SUPPLIED ENTRIES

BEGIN

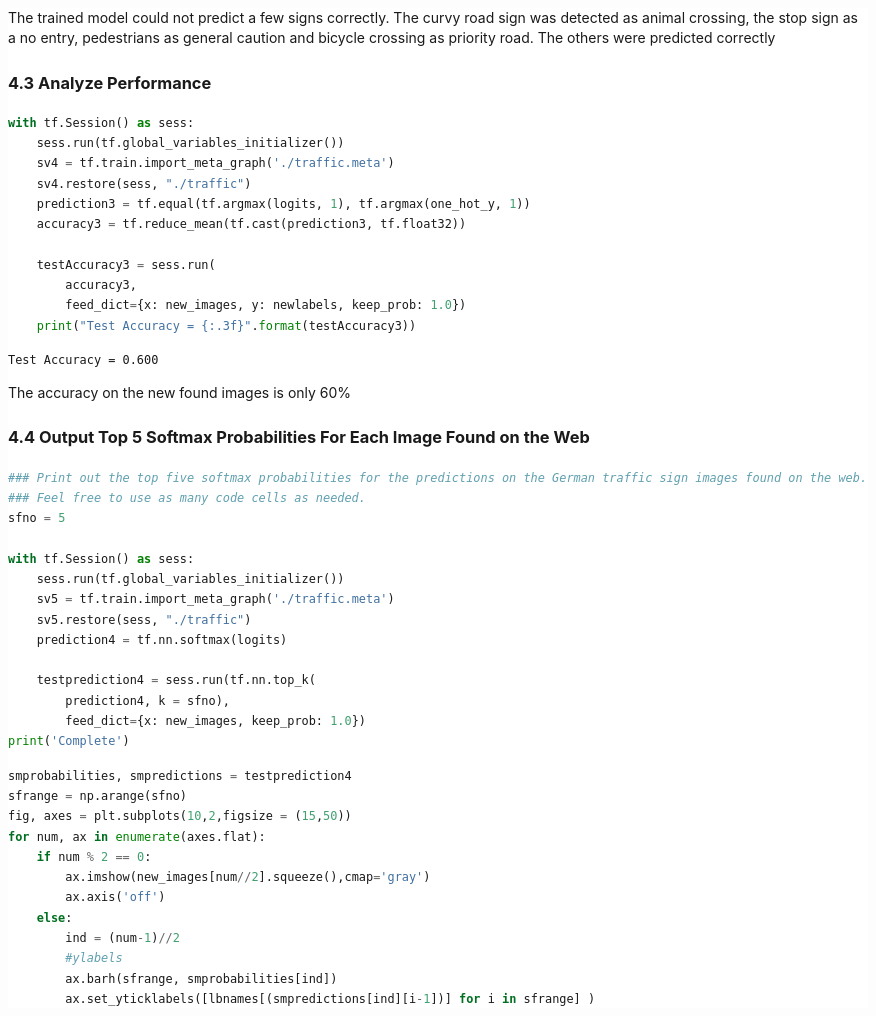 
The trained model could not predict a few signs correctly. The curvy road sign was detected as animal crossing, the stop sign as a no entry, pedestrians as general caution and bicycle crossing as priority road. The others were predicted correctly

### 4.3 Analyze Performance


```python
with tf.Session() as sess:
    sess.run(tf.global_variables_initializer())
    sv4 = tf.train.import_meta_graph('./traffic.meta')
    sv4.restore(sess, "./traffic")
    prediction3 = tf.equal(tf.argmax(logits, 1), tf.argmax(one_hot_y, 1))
    accuracy3 = tf.reduce_mean(tf.cast(prediction3, tf.float32))

    testAccuracy3 = sess.run(
        accuracy3,
        feed_dict={x: new_images, y: newlabels, keep_prob: 1.0})
    print("Test Accuracy = {:.3f}".format(testAccuracy3))
```

    Test Accuracy = 0.600


The accuracy on the new found images is only 60%

### 4.4 Output Top 5 Softmax Probabilities For Each Image Found on the Web


```python
### Print out the top five softmax probabilities for the predictions on the German traffic sign images found on the web. 
### Feel free to use as many code cells as needed.
sfno = 5

with tf.Session() as sess:
    sess.run(tf.global_variables_initializer())
    sv5 = tf.train.import_meta_graph('./traffic.meta')
    sv5.restore(sess, "./traffic")
    prediction4 = tf.nn.softmax(logits)

    testprediction4 = sess.run(tf.nn.top_k(
        prediction4, k = sfno),
        feed_dict={x: new_images, keep_prob: 1.0})
print('Complete')
```


```python
smprobabilities, smpredictions = testprediction4
sfrange = np.arange(sfno)
fig, axes = plt.subplots(10,2,figsize = (15,50))
for num, ax in enumerate(axes.flat):
    if num % 2 == 0:
        ax.imshow(new_images[num//2].squeeze(),cmap='gray')
        ax.axis('off')
    else: 
        ind = (num-1)//2
        #ylabels 
        ax.barh(sfrange, smprobabilities[ind])
        ax.set_yticklabels([lbnames[(smpredictions[ind][i-1])] for i in sfrange] )
```
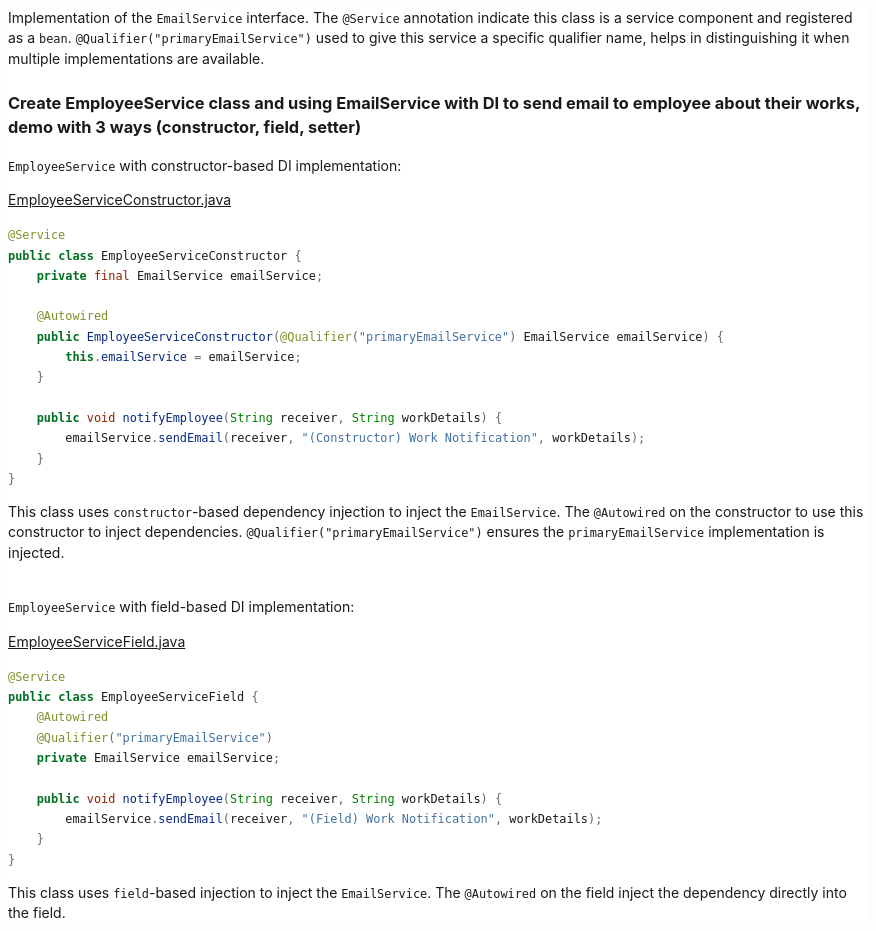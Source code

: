 Implementation of the `EmailService` interface. The `@Service` annotation indicate this class is a service component and registered as a `bean`. `@Qualifier("primaryEmailService")` used to give this service a specific qualifier name, helps in distinguishing it when multiple implementations are available.

### Create EmployeeService class and using EmailService with DI to send email to employee about their works, demo with 3 ways (constructor, field, setter)

`EmployeeService` with constructor-based DI implementation:

[EmployeeServiceConstructor.java](assignment_code/src/main/java/com/example/assignment_code/service/EmployeeServiceConstructor.java)

```java
@Service
public class EmployeeServiceConstructor {
    private final EmailService emailService;

    @Autowired
    public EmployeeServiceConstructor(@Qualifier("primaryEmailService") EmailService emailService) {
        this.emailService = emailService;
    }

    public void notifyEmployee(String receiver, String workDetails) {
        emailService.sendEmail(receiver, "(Constructor) Work Notification", workDetails);
    }
}
```

This class uses `constructor`-based dependency injection to inject the `EmailService`. The `@Autowired` on the constructor to use this constructor to inject dependencies. `@Qualifier("primaryEmailService")` ensures the `primaryEmailService` implementation is injected.

\
`EmployeeService` with field-based DI implementation:

[EmployeeServiceField.java](assignment_code/src/main/java/com/example/assignment_code/service/EmployeeServiceField.java)

```java
@Service
public class EmployeeServiceField {
    @Autowired
    @Qualifier("primaryEmailService")
    private EmailService emailService;

    public void notifyEmployee(String receiver, String workDetails) {
        emailService.sendEmail(receiver, "(Field) Work Notification", workDetails);
    }
}
```

This class uses `field`-based injection to inject the `EmailService`. The `@Autowired` on the field inject the dependency directly into the field.
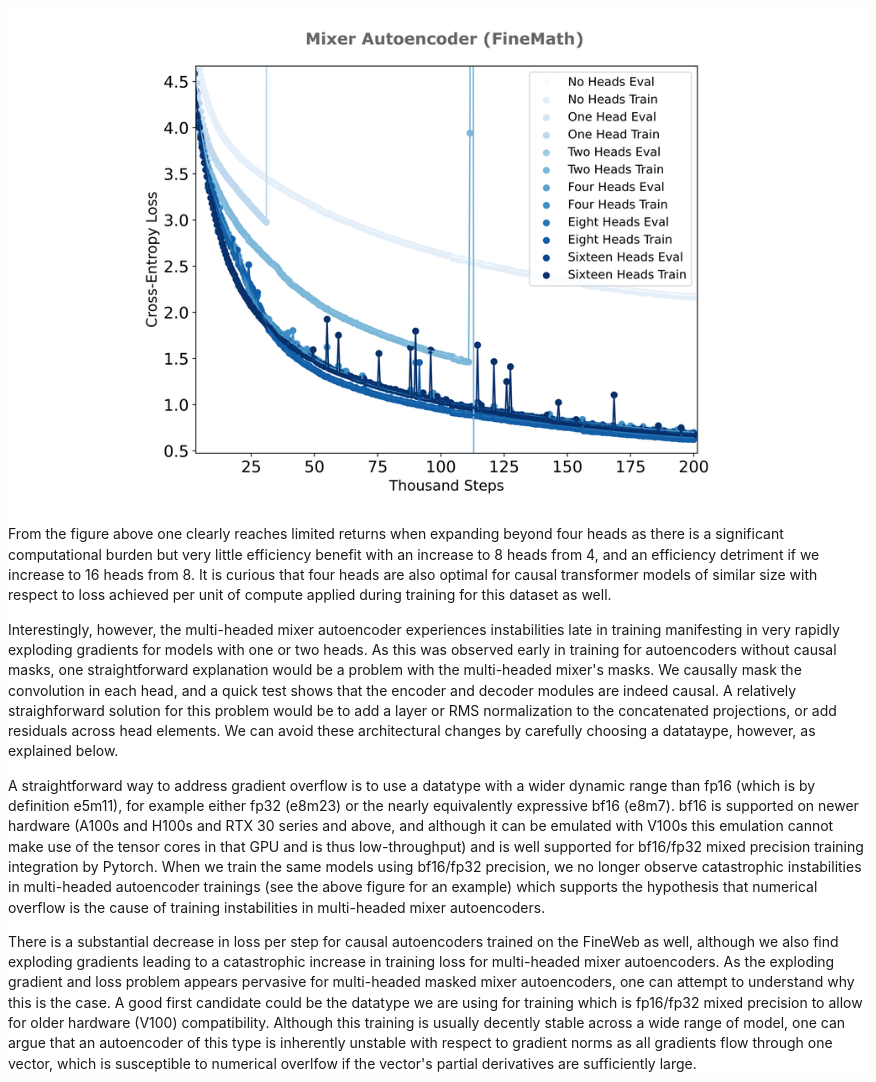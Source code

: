 ![decoder options](/deep-learning/mixer_heads_figure.png)

From the figure above one clearly reaches limited returns when expanding beyond four heads as there is a significant computational burden but very little efficiency benefit with an increase to 8 heads from 4, and an efficiency detriment if we increase to 16 heads from 8. It is curious that four heads are also optimal for causal transformer models of similar size with respect to loss achieved per unit of compute applied during training for this dataset as well.

Interestingly, however, the multi-headed mixer autoencoder experiences instabilities late in training manifesting in very rapidly exploding gradients for models with one or two heads. As this was observed early in training for autoencoders without causal masks, one straightforward explanation would be a problem with the multi-headed mixer's masks. We causally mask the convolution in each head, and a quick test shows that the encoder and decoder modules are indeed causal. A relatively straighforward solution for this problem would be to add a layer or RMS normalization to the concatenated projections, or add residuals across head elements. We can avoid these architectural changes by carefully choosing a datataype, however, as explained below.

A straightforward way to address gradient overflow is to use a datatype with a wider dynamic range than fp16 (which is by definition e5m11), for example either fp32 (e8m23) or the nearly equivalently expressive bf16 (e8m7). bf16 is supported on newer hardware (A100s and H100s and RTX 30 series and above, and although it can be emulated with V100s this emulation cannot make use of the tensor cores in that GPU and is thus low-throughput) and is well supported for bf16/fp32 mixed precision training integration by Pytorch. When we train the same models using bf16/fp32 precision, we no longer observe catastrophic instabilities in multi-headed autoencoder trainings (see the above figure for an example) which supports the hypothesis that numerical overflow is the cause of training instabilities in multi-headed mixer autoencoders.

There is a substantial decrease in loss per step for causal autoencoders trained on the FineWeb as well, although we also find exploding gradients leading to a catastrophic increase in training loss for multi-headed mixer autoencoders. As the exploding gradient and loss problem appears pervasive for multi-headed masked mixer autoencoders, one can attempt to understand why this is the case. A good first candidate could be the datatype we are using for training which is fp16/fp32 mixed precision to allow for older hardware (V100) compatibility. Although this training is usually decently stable across a wide range of model, one can argue that an autoencoder of this type is inherently unstable with respect to gradient norms as all gradients flow through one vector, which is susceptible to numerical overlfow if the vector's partial derivatives are sufficiently large. 
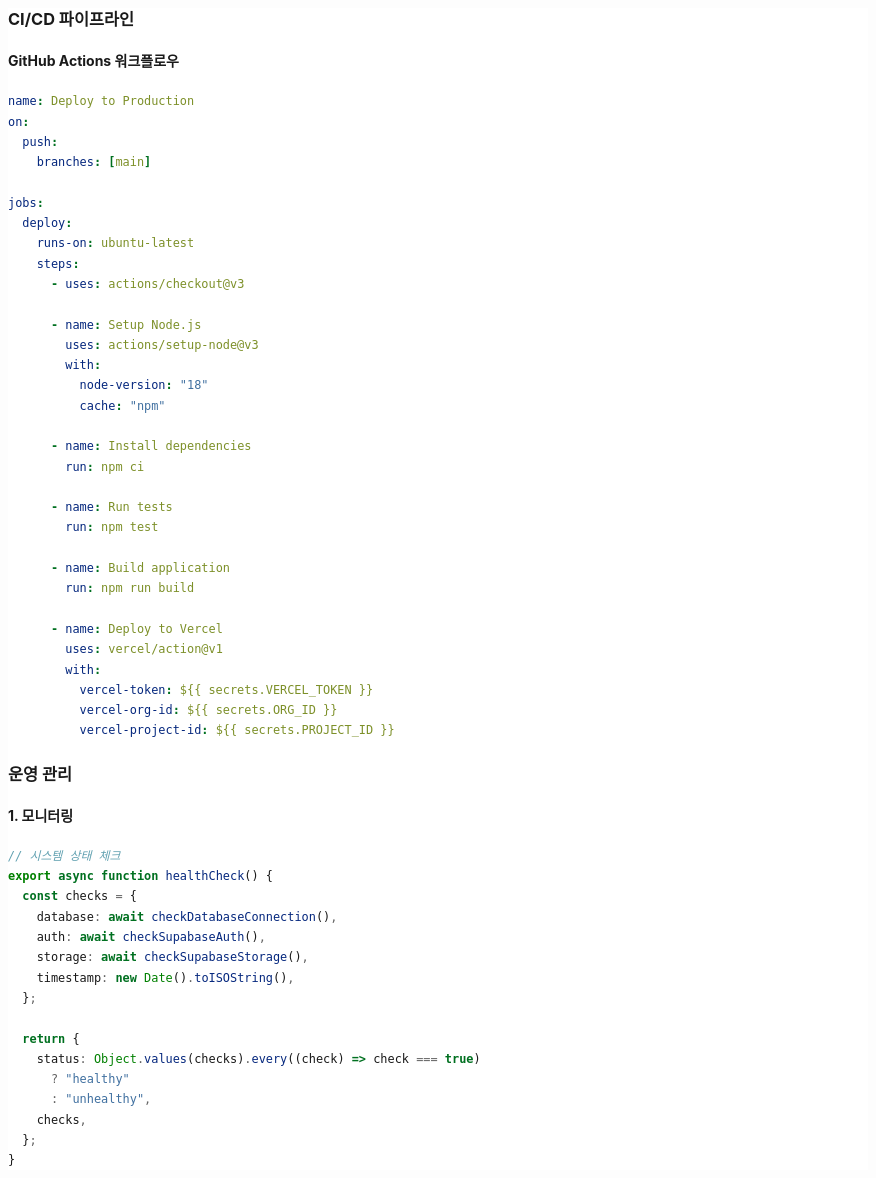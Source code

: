 ### CI/CD 파이프라인

#### GitHub Actions 워크플로우

```yaml
name: Deploy to Production
on:
  push:
    branches: [main]

jobs:
  deploy:
    runs-on: ubuntu-latest
    steps:
      - uses: actions/checkout@v3

      - name: Setup Node.js
        uses: actions/setup-node@v3
        with:
          node-version: "18"
          cache: "npm"

      - name: Install dependencies
        run: npm ci

      - name: Run tests
        run: npm test

      - name: Build application
        run: npm run build

      - name: Deploy to Vercel
        uses: vercel/action@v1
        with:
          vercel-token: ${{ secrets.VERCEL_TOKEN }}
          vercel-org-id: ${{ secrets.ORG_ID }}
          vercel-project-id: ${{ secrets.PROJECT_ID }}
```

### 운영 관리

#### 1. 모니터링

```typescript
// 시스템 상태 체크
export async function healthCheck() {
  const checks = {
    database: await checkDatabaseConnection(),
    auth: await checkSupabaseAuth(),
    storage: await checkSupabaseStorage(),
    timestamp: new Date().toISOString(),
  };

  return {
    status: Object.values(checks).every((check) => check === true)
      ? "healthy"
      : "unhealthy",
    checks,
  };
}
```
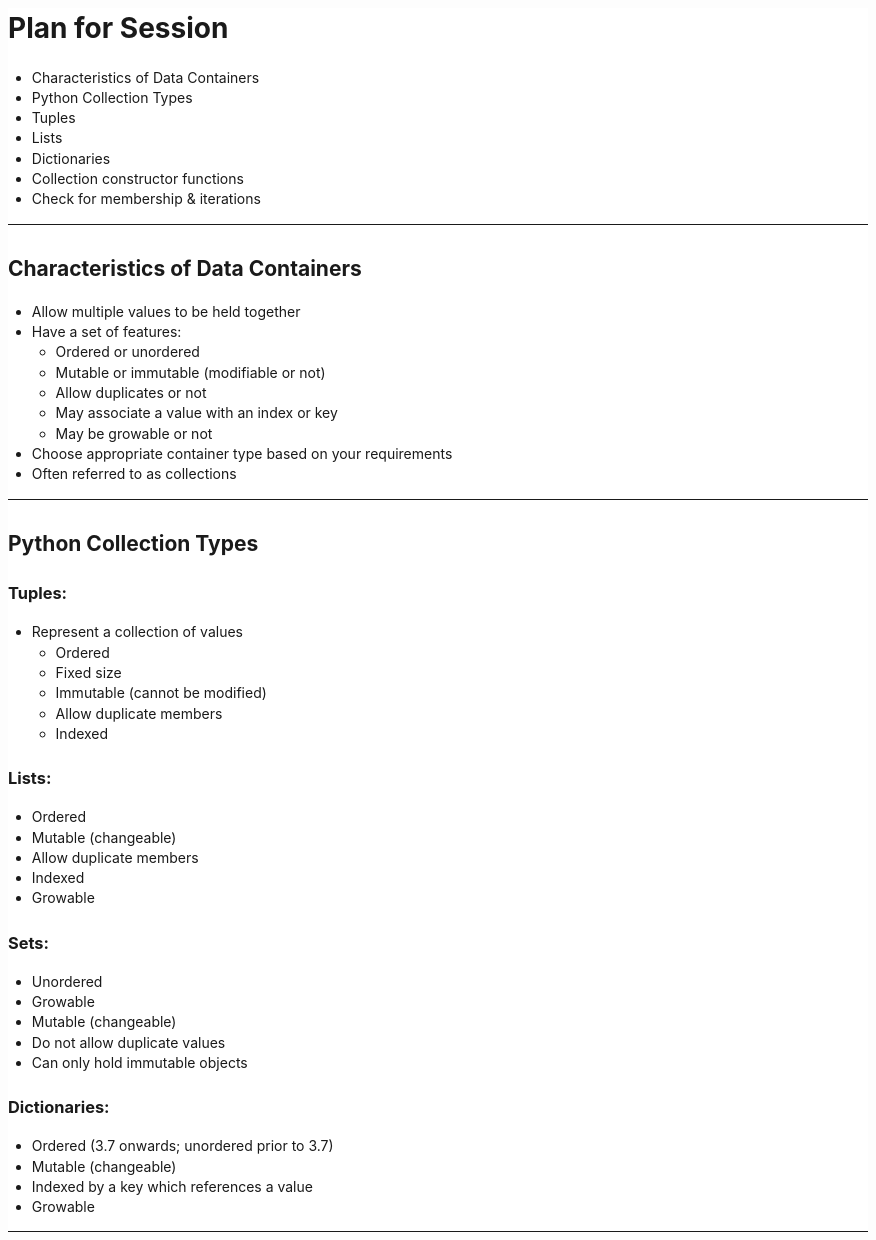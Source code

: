 # Plan for Session
- Characteristics of Data Containers
- Python Collection Types
- Tuples
- Lists
- Dictionaries
- Collection constructor functions
- Check for membership & iterations

---

## Characteristics of Data Containers
- Allow multiple values to be held together
- Have a set of features:
  - Ordered or unordered
  - Mutable or immutable (modifiable or not)
  - Allow duplicates or not
  - May associate a value with an index or key
  - May be growable or not
- Choose appropriate container type based on your requirements
- Often referred to as collections

---

## Python Collection Types
### Tuples:
- Represent a collection of values
  - Ordered
  - Fixed size
  - Immutable (cannot be modified)
  - Allow duplicate members
  - Indexed

### Lists:
- Ordered
- Mutable (changeable)
- Allow duplicate members
- Indexed
- Growable

### Sets:
- Unordered
- Growable
- Mutable (changeable)
- Do not allow duplicate values
- Can only hold immutable objects

### Dictionaries:
- Ordered (3.7 onwards; unordered prior to 3.7)
- Mutable (changeable)
- Indexed by a key which references a value
- Growable

---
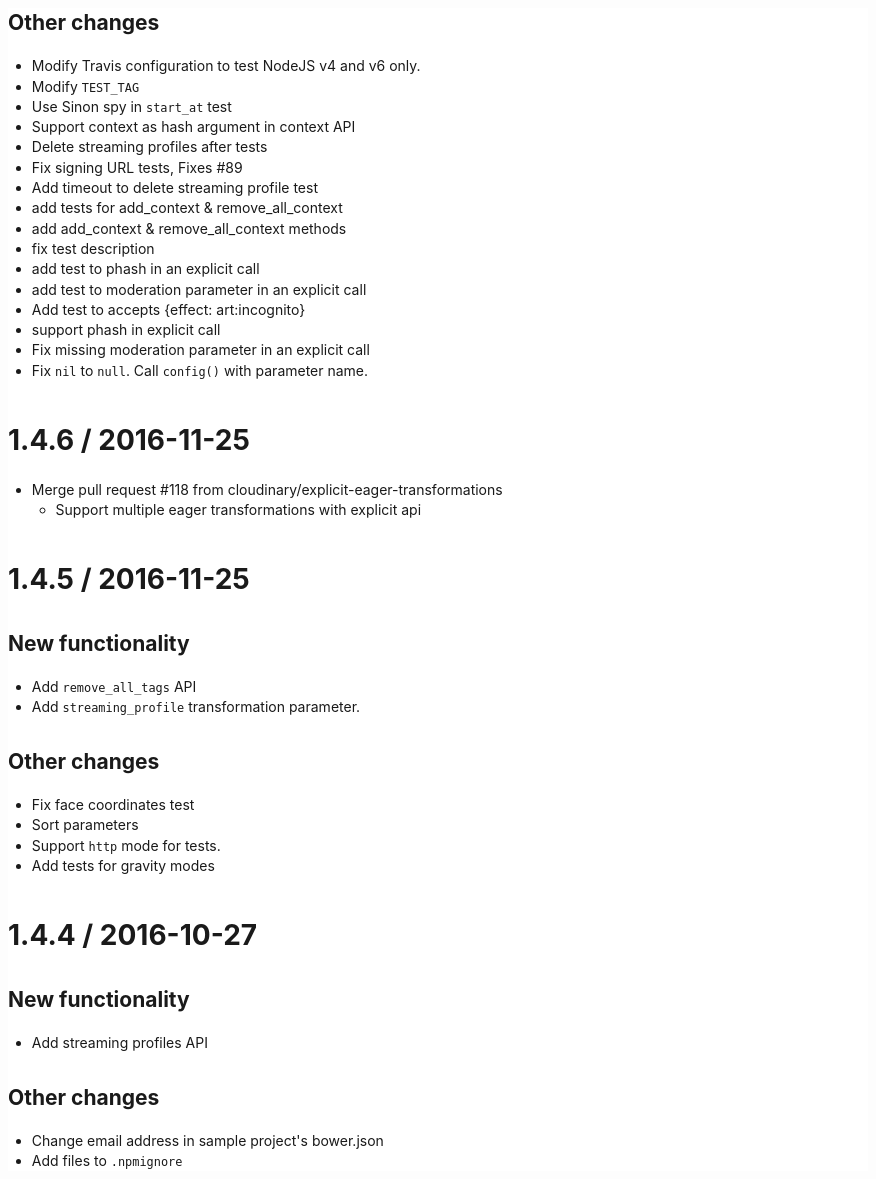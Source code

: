     
Other changes
-------------

  * Modify Travis configuration to test NodeJS v4 and v6 only.
  * Modify `TEST_TAG`
  * Use Sinon spy in `start_at` test
  * Support context as hash argument in context API
  * Delete streaming profiles after tests
  * Fix signing URL tests, Fixes #89
  * Add timeout to delete streaming profile test
  * add tests for add_context & remove_all_context
  * add add_context & remove_all_context methods
  * fix test description
  * add test to phash in an explicit call
  * add test to moderation parameter in an explicit call
  * Add test to accepts {effect: art:incognito}
  * support phash in explicit call
  * Fix missing moderation parameter in an explicit call
  * Fix `nil` to `null`. Call `config()` with parameter name.

1.4.6 / 2016-11-25
==================

  * Merge pull request #118 from cloudinary/explicit-eager-transformations
    * Support multiple eager transformations with explicit api

1.4.5 / 2016-11-25
==================

New functionality
-----------------

  * Add `remove_all_tags` API
  * Add `streaming_profile` transformation parameter.

Other changes
-------------

  * Fix face coordinates test
  * Sort parameters
  * Support `http` mode for tests.
  * Add tests for gravity modes

1.4.4 / 2016-10-27
==================

New functionality
-----------------

  * Add streaming profiles API

Other changes
-------------

  * Change email address in sample project's bower.json
  * Add files to `.npmignore`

END

WHAT THE TASK REQUIRES
Count the lines of the material above that contain "Characteristics"; your reply is that number and no more.

TASK SOLUTION
2